● **Description of the task**
One figure is the whole answer: the number of lines below that contain the word "account".

● **Data to examine**

────────────────────────────────────────

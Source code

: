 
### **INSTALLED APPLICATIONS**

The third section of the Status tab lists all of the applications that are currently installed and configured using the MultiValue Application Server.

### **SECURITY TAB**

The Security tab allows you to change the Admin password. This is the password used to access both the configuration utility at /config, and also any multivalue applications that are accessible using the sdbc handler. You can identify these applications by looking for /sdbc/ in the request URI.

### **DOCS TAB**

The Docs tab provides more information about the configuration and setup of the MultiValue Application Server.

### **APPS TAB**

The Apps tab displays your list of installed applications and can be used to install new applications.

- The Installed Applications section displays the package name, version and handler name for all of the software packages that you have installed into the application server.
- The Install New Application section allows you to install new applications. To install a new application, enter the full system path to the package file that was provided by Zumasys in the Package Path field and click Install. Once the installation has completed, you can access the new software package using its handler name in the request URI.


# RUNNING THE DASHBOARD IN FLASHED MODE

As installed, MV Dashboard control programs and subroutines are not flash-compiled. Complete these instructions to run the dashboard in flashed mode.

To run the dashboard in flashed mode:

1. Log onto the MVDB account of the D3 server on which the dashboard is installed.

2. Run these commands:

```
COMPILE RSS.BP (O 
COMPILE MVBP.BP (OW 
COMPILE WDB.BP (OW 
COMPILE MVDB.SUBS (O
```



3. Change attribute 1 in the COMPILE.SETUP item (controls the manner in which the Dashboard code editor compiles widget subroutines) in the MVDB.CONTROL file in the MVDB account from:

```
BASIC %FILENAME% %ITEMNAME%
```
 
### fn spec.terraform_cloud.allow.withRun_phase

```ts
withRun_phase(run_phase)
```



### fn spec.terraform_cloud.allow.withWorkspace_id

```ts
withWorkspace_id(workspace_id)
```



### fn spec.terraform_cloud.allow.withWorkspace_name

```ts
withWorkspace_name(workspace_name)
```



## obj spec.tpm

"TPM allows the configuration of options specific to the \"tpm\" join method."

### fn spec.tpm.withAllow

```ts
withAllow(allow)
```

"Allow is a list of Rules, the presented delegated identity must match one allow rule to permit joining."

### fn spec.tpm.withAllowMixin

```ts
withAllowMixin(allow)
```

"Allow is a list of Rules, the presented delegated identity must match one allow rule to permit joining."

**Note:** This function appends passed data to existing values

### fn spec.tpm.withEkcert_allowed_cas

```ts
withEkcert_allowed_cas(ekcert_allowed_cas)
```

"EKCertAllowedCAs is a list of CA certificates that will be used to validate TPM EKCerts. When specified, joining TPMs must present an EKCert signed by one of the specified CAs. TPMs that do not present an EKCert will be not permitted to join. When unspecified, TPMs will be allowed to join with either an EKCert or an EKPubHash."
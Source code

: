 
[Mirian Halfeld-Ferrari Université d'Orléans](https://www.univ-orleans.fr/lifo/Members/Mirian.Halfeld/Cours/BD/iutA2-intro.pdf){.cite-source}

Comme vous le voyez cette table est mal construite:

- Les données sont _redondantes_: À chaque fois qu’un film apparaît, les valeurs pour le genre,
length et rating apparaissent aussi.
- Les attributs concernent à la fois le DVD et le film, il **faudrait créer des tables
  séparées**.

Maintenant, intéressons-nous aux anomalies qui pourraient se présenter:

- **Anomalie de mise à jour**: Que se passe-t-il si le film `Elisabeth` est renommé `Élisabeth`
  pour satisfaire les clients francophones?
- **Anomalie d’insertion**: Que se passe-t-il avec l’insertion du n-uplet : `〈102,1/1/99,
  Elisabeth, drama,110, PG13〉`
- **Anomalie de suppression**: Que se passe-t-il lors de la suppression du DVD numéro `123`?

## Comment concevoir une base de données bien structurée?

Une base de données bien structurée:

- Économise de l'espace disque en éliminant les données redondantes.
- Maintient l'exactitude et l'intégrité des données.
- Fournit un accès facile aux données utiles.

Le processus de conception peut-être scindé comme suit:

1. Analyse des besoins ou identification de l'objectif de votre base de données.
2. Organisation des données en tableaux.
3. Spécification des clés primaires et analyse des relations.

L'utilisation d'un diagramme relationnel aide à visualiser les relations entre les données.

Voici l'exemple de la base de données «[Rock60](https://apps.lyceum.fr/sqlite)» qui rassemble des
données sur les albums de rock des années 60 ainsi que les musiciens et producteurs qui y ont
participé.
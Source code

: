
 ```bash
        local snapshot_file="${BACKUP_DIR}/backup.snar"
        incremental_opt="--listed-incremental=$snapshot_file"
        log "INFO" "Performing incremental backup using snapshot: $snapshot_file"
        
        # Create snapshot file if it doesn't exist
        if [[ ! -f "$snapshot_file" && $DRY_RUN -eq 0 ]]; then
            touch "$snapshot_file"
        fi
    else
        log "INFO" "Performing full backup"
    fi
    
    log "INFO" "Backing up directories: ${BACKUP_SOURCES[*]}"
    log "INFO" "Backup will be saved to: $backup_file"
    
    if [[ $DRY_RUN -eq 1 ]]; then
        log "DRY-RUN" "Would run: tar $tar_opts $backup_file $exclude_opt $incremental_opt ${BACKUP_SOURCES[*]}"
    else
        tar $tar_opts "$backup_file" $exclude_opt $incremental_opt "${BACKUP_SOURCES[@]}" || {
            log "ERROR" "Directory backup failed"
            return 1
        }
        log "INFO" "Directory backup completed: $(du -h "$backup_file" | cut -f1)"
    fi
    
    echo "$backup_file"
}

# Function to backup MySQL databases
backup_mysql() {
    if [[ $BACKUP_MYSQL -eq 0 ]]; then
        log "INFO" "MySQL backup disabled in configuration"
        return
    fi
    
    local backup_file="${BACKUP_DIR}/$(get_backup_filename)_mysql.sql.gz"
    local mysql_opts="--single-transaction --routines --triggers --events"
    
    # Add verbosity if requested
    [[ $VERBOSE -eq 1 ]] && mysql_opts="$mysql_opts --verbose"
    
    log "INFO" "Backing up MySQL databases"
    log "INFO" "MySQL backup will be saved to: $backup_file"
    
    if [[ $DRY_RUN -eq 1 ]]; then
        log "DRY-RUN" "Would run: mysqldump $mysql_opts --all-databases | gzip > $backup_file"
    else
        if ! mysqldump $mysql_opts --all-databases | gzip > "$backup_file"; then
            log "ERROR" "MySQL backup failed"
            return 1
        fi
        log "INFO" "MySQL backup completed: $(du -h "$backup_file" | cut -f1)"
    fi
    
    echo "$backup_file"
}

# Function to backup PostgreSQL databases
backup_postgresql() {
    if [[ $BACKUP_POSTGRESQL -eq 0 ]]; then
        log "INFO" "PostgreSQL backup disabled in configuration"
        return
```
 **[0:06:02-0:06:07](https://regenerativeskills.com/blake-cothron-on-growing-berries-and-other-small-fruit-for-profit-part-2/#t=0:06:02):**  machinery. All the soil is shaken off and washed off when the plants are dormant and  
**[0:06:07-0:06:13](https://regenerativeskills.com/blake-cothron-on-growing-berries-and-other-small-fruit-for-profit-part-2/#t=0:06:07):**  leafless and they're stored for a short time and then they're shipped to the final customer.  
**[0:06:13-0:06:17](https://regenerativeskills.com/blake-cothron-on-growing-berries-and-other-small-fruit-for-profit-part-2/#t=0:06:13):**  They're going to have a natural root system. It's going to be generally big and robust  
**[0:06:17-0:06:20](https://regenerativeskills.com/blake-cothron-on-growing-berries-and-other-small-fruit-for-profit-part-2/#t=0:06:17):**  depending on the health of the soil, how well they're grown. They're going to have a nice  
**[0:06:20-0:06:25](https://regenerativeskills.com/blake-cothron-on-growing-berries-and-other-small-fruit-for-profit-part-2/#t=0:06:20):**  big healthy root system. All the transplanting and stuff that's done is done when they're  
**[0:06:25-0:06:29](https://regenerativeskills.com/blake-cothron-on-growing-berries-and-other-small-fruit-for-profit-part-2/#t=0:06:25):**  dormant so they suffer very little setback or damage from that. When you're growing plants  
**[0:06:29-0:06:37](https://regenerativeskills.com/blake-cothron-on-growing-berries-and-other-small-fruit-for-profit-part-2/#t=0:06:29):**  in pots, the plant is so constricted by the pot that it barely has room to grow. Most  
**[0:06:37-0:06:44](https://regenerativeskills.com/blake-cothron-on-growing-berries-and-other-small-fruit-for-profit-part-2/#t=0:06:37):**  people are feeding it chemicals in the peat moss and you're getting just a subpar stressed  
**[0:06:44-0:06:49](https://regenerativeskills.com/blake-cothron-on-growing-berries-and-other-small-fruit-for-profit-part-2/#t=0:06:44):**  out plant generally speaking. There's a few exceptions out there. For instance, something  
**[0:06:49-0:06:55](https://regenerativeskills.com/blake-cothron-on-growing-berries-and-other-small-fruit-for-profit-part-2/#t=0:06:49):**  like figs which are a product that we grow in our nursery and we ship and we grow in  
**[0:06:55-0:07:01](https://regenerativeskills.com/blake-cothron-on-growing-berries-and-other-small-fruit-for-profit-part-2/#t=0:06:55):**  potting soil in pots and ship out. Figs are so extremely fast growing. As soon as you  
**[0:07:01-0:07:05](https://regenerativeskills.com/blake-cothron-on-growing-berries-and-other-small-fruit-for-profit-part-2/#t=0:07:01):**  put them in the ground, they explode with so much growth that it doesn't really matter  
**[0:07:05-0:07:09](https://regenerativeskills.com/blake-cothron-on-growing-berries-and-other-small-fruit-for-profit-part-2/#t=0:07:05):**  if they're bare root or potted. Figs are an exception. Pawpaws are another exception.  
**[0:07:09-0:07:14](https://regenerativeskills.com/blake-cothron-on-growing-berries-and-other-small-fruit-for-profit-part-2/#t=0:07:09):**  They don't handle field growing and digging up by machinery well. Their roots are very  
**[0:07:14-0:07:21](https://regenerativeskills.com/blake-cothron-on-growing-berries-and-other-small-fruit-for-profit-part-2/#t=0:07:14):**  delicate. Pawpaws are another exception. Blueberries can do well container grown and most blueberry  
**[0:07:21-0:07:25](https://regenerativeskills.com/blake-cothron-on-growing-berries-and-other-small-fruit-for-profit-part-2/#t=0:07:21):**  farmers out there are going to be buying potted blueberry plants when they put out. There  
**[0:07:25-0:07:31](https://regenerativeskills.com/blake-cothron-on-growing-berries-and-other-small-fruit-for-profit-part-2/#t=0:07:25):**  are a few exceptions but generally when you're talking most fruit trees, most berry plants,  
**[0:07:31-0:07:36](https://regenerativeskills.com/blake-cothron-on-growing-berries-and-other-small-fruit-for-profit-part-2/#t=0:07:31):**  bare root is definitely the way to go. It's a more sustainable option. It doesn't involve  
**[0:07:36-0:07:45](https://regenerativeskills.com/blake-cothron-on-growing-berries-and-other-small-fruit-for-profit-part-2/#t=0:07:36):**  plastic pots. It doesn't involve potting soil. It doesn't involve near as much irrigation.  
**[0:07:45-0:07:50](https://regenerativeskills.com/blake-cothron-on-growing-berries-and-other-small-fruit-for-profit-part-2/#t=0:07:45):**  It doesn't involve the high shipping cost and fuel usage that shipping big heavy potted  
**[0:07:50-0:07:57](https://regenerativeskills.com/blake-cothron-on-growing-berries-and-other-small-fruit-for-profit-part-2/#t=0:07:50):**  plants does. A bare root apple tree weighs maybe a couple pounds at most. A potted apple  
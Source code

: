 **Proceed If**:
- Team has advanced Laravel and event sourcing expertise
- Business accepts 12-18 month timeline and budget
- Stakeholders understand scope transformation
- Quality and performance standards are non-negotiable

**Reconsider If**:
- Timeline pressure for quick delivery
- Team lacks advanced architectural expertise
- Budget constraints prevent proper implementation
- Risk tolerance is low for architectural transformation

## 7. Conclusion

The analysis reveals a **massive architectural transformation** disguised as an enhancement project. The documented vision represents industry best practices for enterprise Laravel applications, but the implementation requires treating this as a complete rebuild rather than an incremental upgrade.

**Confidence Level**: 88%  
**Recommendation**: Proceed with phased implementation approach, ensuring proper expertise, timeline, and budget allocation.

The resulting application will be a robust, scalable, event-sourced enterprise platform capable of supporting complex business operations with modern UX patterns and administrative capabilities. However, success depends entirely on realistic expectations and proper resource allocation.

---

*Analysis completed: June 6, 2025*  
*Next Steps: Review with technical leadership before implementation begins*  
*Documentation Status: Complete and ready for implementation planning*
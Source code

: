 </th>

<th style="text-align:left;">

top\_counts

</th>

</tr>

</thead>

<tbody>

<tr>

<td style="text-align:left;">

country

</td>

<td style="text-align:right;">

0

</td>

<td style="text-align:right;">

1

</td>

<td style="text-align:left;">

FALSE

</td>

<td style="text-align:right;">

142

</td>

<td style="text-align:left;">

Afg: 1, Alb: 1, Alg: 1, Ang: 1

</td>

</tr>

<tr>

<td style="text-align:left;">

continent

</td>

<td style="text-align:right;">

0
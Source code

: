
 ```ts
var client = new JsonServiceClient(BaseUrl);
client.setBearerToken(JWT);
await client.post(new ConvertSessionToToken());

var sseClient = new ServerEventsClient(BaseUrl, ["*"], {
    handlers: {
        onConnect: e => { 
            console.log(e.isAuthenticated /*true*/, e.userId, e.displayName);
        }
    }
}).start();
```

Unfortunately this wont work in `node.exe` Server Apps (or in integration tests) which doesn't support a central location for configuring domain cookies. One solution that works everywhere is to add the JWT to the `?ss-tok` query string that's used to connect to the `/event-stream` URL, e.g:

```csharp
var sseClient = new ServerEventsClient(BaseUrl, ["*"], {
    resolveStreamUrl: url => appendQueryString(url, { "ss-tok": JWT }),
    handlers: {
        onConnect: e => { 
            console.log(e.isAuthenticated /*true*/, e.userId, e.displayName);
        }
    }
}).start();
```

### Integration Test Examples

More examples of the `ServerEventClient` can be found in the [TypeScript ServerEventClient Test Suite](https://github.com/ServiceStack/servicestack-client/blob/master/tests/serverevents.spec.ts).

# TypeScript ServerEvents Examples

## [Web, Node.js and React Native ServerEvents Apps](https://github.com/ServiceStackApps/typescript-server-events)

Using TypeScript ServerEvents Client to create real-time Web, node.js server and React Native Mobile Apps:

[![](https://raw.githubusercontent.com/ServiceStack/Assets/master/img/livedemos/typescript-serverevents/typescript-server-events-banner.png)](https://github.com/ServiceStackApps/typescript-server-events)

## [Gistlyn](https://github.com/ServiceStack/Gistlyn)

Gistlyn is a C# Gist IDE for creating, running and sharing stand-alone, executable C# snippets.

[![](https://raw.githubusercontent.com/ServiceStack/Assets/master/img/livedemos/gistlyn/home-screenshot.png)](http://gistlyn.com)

────────────────────────────────────────

● **Solution to the problem**
2